Application of the CITY OF SUSANVILLE, a municipal corporation and political subdivision of the State of California, for validation of Proceedings and Proposed Contract under the Provisions of the ‘Improvement Act of 1911’. Lee C. Hess Company, a corporation, Respondent, Cross-Complainant and Appellant. City of Susanville, a municipal corporation and political subdivision of the State of California, Petitioner, Cross-Defendant and Respondent. Ann Rathner, as City Clerk of the City of Susanville, California, and Ralph Conway, as Superintendent of Streets of the City of Susanville, California, Cross-Defendants and Respondents.

Civ. 8801.

Decided: July 15, 1955

Clewe, Blade & McDonald, Robert W. Anderson, Oroville, for appellant. Sturgis, Den-Dulk, Douglass & Henes, Oakland, and Donald P. Cady, City Atty., Susanville, for respondent.

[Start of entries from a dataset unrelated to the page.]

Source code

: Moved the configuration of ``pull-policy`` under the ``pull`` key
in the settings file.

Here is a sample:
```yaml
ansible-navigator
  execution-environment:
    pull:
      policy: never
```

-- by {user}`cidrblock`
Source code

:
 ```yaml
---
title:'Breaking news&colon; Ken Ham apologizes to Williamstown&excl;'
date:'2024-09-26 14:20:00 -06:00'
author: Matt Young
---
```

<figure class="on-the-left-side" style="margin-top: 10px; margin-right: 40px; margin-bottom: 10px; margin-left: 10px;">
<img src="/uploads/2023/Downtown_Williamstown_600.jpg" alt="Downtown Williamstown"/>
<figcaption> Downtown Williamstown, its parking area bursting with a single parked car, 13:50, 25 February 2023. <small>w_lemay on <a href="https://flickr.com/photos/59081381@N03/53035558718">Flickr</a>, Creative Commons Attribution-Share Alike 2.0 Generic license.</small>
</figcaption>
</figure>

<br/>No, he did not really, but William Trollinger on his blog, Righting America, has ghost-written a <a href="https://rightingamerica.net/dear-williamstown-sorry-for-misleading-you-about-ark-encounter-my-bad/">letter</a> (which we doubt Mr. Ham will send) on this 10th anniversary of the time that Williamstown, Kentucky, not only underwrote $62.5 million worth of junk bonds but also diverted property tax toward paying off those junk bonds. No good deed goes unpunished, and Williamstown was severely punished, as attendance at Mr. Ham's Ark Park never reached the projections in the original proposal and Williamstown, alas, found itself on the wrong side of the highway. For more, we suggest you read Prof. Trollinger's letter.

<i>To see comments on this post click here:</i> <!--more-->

The City of Susanville adopted a resolution of intention to do certain public work within its boundaries, proceeding under the Improvement Act of 1911, now contained in Division 7, Part 3, of the Streets and Highways Code, § 5100 et seq. All prescribed action was duly taken, up to and including a call for bids, and Lee C. Hess Company, a corporation, submitted the lowest bid. The city council passed a resolution declaring Hess Company to be the lowest responsible bidder and awarding to it the contract for doing the work. Four days later, and acting upon mistaken advice by the Assistant Director of the Department of Professional and Vocational Standards that Hess Company was not a properly licensed contractor, the city council held a special meeting attended by all its members, but without any notice to Hess Company, and thereat passed a resolution declaring that Hess Company had not been qualified to bid the work and purporting to award the contract to one Katsaros, a bidder whose bid had been next lowest to that of Hess Company.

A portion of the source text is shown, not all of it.